A visualisation should suit the needs to present your goal. For instance in the previous example of counting the frequency of every word in George Orwell’s books it doesn’t really make sense to mark the bar chart with different colours because it doesn’t at value to your presentation and your goal of presenting the frequencies.
On the following posts I learned about other methods to visualise data other than a bar chart, pie chart or histogram.
Until this point all visualised data has been mapped on a 2 dimensional X, Y axis. But what about higher dimensions? What if there is an interesting correlation which you can only see when you add a third factor.
This was a really exciting side project. I grabbed a time series analysis project from github.com to understand each line of code. Then I watched some tutorials on how time series analysis works and applied it to a data set containing user activity from Airbnb users from Berlin.
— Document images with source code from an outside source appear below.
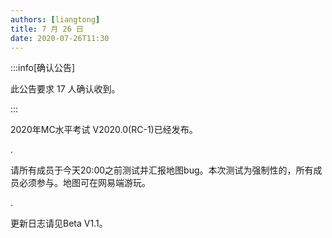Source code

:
 ```yaml
---
authors: [liangtong]
title: 7 月 26 日
date: 2020-07-26T11:30
---
```


:::info[确认公告]

此公告要求 17 人确认收到。

:::

2020年MC水平考试 V2020.0(RC-1)已经发布。

.

请所有成员于今天20:00之前测试并汇报地图bug。本次测试为强制性的，所有成员必须参与。地图可在网易端游玩。

.

更新日志请见Beta V1.1。
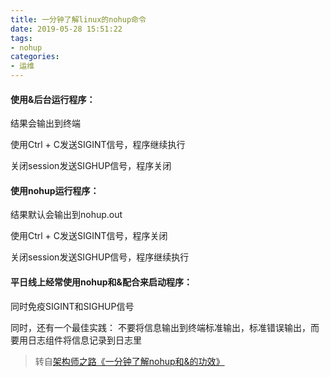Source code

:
 ```yaml
---
title: 一分钟了解linux的nohup命令
date: 2019-05-28 15:51:22
tags:
- nohup
categories:
- 运维
---
```


#### 使用&后台运行程序：

结果会输出到终端

使用Ctrl + C发送SIGINT信号，程序继续执行

关闭session发送SIGHUP信号，程序关闭

#### 使用nohup运行程序：

结果默认会输出到nohup.out

使用Ctrl + C发送SIGINT信号，程序关闭

关闭session发送SIGHUP信号，程序继续执行

#### 平日线上经常使用nohup和&配合来启动程序：
同时免疫SIGINT和SIGHUP信号

同时，还有一个最佳实践：
不要将信息输出到终端标准输出，标准错误输出，而要用日志组件将信息记录到日志里

> 转自[架构师之路《一分钟了解nohup和&的功效》](https://mp.weixin.qq.com/s/nyT-FPdIUdJUiUCYVGEnTg)
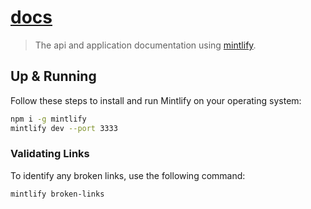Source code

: # [docs](https://github.com/crease-tech/crease/tree/main/apps/docs)

> The api and application documentation using [mintlify](https://mintlify.com/docs/development).

## Up & Running

Follow these steps to install and run Mintlify on your operating system:

```sh
npm i -g mintlify
mintlify dev --port 3333
```

### Validating Links

To identify any broken links, use the following command:

```sh
mintlify broken-links
```
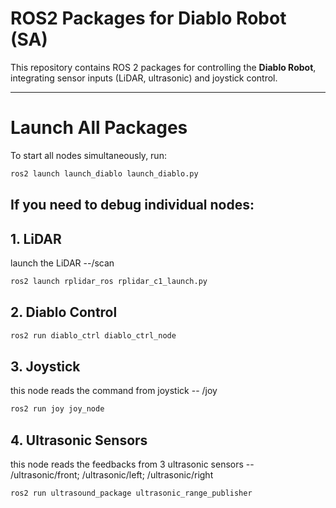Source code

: # **ROS2 Packages for Diablo Robot (SA)**  

This repository contains ROS 2 packages for controlling the **Diablo Robot**, integrating sensor inputs (LiDAR, ultrasonic) and joystick control.  

---

# **Launch All Packages**  
To start all nodes simultaneously, run:  
```bash
ros2 launch launch_diablo launch_diablo.py
```

## **If you need to debug individual nodes:**
## 1. LiDAR 
launch the LiDAR --/scan
```bash
ros2 launch rplidar_ros rplidar_c1_launch.py  
```
## 2. Diablo Control 
```bash
ros2 run diablo_ctrl diablo_ctrl_node  
```
## 3. Joystick  
this node reads the command from joystick -- /joy
```bash
ros2 run joy joy_node  
```
## 4. Ultrasonic Sensors  
this node reads the feedbacks from 3 ultrasonic sensors -- /ultrasonic/front; /ultrasonic/left; /ultrasonic/right
```bash
ros2 run ultrasound_package ultrasonic_range_publisher  
```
What you can clearly see on the visualisation is how hard Airbnb got hit from the covid pandemic restrictions in Berlin. The cool thing was that I was even able to predict how the user activity will change in the future (2 months) with the help of the sophisticated and clever written algorithm.
I have barely scratched the surface of the things you can learn about Data Science. There is so much more to learn. For example, how the cloud-based AWS or Azure systems can help you with handling data sets, or the Julia programming language for analysing really large data sets that run into the millions.
This project really helped me to get more familiar with the Python programming language.